[Stored entries]
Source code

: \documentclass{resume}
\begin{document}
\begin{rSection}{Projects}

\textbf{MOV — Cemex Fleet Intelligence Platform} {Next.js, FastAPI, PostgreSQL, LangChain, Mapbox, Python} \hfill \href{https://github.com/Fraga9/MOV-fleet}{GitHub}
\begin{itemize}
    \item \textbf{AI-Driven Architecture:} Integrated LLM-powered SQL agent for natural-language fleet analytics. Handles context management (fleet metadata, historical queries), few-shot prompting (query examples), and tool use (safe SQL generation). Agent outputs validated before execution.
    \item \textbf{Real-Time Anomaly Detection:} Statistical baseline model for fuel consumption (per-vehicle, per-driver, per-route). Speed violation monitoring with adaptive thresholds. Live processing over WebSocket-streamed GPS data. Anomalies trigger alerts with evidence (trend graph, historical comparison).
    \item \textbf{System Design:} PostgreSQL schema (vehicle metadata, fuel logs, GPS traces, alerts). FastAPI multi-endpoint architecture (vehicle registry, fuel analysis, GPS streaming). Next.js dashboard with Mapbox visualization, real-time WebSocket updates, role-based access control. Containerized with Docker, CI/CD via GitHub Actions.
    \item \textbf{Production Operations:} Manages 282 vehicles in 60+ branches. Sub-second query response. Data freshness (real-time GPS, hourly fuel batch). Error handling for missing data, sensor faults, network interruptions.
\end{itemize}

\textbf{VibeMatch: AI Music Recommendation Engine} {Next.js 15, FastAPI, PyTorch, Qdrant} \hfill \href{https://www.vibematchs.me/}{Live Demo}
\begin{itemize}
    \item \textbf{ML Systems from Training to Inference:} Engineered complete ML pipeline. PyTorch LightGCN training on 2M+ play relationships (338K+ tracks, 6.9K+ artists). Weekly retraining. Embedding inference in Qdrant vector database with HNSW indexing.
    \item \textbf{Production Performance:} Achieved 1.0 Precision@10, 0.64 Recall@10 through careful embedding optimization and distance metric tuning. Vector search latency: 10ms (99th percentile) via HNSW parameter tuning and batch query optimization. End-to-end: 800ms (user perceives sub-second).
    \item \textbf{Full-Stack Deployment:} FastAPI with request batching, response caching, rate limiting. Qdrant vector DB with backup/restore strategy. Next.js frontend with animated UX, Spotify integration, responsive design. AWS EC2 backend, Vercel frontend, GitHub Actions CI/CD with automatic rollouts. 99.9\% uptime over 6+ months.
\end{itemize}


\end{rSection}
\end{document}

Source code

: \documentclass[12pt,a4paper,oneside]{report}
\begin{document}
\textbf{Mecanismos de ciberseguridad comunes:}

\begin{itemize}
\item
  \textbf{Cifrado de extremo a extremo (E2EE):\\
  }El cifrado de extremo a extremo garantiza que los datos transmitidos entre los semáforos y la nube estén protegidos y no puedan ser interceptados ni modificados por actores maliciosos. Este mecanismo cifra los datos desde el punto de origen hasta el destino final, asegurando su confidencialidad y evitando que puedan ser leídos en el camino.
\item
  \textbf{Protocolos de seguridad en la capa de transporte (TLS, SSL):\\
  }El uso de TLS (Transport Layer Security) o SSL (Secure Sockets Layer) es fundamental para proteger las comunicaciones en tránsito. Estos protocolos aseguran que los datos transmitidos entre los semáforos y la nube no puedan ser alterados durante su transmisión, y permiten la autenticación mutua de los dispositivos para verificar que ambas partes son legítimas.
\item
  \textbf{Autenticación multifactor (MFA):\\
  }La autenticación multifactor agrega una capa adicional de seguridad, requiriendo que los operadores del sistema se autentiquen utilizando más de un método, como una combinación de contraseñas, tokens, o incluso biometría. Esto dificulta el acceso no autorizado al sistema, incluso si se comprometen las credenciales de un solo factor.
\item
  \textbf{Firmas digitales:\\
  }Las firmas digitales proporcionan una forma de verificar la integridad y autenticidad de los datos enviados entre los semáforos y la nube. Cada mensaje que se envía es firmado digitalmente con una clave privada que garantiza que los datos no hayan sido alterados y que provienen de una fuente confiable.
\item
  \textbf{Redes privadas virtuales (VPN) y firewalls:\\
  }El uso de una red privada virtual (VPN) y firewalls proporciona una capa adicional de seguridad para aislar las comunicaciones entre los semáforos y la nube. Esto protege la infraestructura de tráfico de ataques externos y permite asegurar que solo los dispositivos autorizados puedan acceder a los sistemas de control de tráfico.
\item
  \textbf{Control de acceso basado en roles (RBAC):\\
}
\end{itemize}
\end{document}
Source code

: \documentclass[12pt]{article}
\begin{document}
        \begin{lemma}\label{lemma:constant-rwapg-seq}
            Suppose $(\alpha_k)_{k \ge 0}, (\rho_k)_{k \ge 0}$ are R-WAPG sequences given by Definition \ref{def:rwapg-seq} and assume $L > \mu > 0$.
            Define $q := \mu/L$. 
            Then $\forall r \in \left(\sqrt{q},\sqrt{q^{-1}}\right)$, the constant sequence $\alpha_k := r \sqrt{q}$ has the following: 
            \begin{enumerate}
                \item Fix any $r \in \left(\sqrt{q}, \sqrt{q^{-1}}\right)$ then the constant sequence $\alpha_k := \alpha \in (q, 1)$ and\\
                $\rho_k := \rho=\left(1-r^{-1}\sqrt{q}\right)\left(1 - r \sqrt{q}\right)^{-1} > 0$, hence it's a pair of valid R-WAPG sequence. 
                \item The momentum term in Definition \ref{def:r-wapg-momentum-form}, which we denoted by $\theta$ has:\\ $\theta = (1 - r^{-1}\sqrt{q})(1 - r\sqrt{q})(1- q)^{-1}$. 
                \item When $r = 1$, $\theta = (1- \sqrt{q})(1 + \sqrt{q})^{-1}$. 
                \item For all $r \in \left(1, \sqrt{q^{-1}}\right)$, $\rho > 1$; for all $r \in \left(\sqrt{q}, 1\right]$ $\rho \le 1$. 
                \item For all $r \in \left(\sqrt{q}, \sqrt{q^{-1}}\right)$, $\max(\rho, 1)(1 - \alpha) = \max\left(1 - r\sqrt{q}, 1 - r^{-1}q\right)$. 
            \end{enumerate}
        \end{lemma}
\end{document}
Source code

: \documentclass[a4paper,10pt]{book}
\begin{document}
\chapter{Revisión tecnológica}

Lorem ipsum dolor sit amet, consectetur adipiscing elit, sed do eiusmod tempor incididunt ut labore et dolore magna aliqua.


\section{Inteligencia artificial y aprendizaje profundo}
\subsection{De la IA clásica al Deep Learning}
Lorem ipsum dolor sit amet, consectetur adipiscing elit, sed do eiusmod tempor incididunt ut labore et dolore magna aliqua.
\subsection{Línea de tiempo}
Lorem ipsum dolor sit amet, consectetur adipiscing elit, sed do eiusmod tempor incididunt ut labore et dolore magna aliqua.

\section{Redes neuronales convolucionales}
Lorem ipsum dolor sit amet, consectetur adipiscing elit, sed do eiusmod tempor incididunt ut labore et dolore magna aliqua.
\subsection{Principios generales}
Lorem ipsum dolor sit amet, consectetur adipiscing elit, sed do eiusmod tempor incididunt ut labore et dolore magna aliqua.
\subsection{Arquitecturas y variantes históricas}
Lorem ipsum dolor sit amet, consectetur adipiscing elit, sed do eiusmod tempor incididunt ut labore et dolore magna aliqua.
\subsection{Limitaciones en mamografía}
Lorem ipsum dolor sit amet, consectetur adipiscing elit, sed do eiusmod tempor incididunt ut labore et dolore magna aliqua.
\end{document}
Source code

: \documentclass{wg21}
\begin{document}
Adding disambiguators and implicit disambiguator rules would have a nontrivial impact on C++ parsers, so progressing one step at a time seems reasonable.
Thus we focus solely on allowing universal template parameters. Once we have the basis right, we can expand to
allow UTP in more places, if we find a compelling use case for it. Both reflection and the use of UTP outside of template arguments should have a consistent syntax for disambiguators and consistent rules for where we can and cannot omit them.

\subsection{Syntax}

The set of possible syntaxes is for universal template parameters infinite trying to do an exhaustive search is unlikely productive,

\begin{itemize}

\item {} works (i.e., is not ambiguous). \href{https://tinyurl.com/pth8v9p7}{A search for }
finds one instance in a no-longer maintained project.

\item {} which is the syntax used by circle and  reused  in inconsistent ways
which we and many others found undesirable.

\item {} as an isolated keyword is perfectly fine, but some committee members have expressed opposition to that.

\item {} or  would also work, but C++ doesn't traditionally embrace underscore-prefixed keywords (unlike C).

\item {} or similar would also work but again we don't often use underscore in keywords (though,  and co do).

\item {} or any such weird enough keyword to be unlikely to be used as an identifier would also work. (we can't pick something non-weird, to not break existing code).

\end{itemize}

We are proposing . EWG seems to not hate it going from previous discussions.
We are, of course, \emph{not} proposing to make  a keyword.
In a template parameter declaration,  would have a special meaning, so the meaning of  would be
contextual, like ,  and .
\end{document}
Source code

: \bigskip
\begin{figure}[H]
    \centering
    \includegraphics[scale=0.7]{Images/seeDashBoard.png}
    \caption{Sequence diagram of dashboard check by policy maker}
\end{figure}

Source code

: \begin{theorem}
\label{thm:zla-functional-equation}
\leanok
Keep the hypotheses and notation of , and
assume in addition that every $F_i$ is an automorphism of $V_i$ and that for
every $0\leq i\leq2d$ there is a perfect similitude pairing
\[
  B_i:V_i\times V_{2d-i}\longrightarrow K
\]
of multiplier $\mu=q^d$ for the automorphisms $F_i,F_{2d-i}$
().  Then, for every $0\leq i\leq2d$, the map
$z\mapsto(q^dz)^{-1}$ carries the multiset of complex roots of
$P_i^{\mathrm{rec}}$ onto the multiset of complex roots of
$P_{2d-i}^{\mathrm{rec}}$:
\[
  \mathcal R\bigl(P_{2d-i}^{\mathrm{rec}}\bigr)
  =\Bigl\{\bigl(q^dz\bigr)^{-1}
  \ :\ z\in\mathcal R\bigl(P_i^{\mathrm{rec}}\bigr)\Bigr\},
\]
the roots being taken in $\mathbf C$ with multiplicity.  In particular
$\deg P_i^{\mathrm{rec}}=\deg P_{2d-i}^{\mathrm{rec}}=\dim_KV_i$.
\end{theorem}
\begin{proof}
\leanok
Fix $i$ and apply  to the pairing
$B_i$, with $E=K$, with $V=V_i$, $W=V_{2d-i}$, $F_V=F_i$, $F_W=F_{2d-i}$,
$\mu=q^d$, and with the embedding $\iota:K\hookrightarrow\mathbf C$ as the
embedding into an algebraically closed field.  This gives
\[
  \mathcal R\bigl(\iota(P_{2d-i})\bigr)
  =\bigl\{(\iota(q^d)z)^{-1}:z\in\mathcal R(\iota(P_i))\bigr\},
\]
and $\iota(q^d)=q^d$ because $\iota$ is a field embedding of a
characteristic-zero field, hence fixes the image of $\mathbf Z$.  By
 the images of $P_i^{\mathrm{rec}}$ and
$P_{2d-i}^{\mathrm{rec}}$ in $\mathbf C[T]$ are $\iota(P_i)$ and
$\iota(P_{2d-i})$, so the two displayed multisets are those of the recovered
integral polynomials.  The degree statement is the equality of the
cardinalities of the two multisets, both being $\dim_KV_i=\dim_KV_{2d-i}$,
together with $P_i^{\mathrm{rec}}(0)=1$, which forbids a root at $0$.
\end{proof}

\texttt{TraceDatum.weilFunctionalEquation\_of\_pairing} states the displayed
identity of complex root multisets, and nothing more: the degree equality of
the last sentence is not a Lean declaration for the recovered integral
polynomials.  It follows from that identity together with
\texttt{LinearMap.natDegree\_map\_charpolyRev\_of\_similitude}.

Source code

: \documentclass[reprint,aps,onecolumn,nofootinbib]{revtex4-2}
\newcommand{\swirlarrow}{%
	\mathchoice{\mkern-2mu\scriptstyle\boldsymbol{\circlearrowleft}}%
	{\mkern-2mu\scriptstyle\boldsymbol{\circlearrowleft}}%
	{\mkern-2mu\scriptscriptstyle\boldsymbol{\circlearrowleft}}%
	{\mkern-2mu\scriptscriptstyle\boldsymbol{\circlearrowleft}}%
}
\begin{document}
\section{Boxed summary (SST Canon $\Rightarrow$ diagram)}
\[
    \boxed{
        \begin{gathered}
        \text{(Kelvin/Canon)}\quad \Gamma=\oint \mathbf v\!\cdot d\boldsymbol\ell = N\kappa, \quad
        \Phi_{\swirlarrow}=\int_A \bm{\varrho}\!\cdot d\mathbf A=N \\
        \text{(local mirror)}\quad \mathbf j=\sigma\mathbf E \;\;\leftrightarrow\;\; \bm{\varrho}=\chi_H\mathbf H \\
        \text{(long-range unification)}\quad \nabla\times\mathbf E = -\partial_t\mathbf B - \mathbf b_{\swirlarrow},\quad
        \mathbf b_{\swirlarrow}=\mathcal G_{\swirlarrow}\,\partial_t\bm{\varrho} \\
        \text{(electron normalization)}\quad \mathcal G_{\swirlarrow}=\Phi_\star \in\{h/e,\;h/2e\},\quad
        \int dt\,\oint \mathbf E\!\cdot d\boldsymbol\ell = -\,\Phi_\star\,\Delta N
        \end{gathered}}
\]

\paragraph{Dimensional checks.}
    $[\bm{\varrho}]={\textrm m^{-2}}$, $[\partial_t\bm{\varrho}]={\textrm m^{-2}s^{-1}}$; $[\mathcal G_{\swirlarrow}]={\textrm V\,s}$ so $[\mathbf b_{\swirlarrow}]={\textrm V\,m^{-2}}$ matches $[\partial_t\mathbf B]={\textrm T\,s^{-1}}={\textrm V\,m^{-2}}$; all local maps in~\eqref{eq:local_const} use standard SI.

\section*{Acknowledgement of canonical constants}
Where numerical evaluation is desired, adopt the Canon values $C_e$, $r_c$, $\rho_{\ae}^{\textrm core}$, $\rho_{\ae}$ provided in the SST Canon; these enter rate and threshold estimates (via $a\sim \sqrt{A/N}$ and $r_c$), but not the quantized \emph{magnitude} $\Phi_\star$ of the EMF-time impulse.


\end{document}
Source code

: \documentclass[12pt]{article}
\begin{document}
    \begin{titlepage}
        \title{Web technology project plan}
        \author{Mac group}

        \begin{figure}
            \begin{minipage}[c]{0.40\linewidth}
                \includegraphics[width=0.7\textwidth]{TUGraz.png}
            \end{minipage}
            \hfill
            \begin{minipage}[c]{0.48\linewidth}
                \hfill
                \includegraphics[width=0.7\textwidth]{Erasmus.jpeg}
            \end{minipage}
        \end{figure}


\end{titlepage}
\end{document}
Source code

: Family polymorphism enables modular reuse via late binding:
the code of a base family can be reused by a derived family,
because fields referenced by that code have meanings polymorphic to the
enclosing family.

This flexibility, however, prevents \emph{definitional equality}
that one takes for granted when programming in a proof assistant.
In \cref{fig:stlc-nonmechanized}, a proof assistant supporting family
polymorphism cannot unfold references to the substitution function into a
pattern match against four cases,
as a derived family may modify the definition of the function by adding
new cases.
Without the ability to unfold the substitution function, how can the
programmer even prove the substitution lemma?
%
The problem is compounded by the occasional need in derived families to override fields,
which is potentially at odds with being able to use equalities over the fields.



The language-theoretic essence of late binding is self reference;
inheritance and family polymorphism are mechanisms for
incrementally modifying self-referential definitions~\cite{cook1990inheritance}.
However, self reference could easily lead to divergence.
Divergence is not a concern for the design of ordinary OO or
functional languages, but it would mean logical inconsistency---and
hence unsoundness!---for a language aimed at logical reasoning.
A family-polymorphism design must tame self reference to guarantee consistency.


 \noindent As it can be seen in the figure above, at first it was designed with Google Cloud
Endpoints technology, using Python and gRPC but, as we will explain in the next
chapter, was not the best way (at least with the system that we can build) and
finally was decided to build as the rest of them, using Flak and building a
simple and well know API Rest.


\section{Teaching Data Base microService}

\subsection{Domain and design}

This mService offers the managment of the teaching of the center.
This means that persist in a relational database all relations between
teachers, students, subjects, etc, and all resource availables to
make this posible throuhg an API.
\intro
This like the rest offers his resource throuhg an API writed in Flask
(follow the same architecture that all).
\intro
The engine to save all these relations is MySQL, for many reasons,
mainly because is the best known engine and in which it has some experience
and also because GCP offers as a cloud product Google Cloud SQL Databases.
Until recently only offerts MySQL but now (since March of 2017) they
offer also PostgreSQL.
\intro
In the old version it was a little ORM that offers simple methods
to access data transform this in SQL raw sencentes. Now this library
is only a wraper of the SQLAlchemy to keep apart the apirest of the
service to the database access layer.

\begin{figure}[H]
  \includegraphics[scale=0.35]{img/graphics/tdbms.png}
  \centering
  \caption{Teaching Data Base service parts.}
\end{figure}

**Directions for this task:**
The answer must be a single number: the count of lines in the data that include the word "swirlarrow".

**Response to the task:**
6